** Opening DATASET RECORDS block **

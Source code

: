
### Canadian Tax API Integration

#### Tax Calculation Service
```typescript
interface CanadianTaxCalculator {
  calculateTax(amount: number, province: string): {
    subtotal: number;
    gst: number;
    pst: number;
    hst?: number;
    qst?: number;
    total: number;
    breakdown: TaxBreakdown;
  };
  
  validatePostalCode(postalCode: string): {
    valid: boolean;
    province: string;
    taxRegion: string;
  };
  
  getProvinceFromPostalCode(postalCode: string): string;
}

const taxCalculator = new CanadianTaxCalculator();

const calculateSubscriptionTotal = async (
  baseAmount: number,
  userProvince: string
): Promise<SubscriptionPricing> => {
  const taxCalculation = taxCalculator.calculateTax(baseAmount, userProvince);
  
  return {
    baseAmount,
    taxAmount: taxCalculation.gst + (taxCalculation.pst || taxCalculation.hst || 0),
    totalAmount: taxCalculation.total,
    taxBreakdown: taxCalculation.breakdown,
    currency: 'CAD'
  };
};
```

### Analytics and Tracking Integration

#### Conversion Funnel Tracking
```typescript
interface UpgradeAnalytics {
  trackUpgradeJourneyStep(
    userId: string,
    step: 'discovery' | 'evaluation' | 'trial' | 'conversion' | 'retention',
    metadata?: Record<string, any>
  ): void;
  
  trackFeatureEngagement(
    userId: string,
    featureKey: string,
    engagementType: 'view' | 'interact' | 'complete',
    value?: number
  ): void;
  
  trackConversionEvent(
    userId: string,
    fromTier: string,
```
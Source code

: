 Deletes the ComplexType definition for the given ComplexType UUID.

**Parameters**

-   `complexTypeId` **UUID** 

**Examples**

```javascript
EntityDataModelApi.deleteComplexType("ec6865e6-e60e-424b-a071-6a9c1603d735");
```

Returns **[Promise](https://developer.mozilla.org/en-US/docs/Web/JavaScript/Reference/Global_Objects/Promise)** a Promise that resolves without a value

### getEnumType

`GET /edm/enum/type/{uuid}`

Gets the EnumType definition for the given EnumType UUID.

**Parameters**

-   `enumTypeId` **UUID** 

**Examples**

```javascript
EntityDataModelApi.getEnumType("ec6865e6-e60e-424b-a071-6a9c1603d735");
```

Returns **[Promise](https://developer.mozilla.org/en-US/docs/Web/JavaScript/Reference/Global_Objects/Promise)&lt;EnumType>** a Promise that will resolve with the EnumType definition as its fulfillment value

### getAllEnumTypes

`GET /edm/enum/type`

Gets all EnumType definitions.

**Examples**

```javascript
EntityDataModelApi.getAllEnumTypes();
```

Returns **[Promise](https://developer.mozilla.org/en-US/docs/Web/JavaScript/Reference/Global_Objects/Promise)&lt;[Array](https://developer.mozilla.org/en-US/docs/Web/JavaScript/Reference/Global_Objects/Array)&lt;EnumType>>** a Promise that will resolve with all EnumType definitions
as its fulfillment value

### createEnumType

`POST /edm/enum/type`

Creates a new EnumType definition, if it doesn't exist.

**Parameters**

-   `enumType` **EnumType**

** Closing DATASET RECORDS block **

EXERCISE — Scan the entries for the word "Promise". Report each line that has it.

ANSWER SECTION —
): Promise<SubscriptionPricing> => {
Returns **[Promise](https://developer.mozilla.org/en-US/docs/Web/JavaScript/Reference/Global_Objects/Promise)** a Promise that resolves without a value
Returns **[Promise](https://developer.mozilla.org/en-US/docs/Web/JavaScript/Reference/Global_Objects/Promise)&lt;EnumType>** a Promise that will resolve with the EnumType definition as its fulfillment value
Returns **[Promise](https://developer.mozilla.org/en-US/docs/Web/JavaScript/Reference/Global_Objects/Promise)&lt;[Array](https://developer.mozilla.org/en-US/docs/Web/JavaScript/Reference/Global_Objects/Array)&lt;EnumType>>** a Promise that will resolve with all EnumType definitions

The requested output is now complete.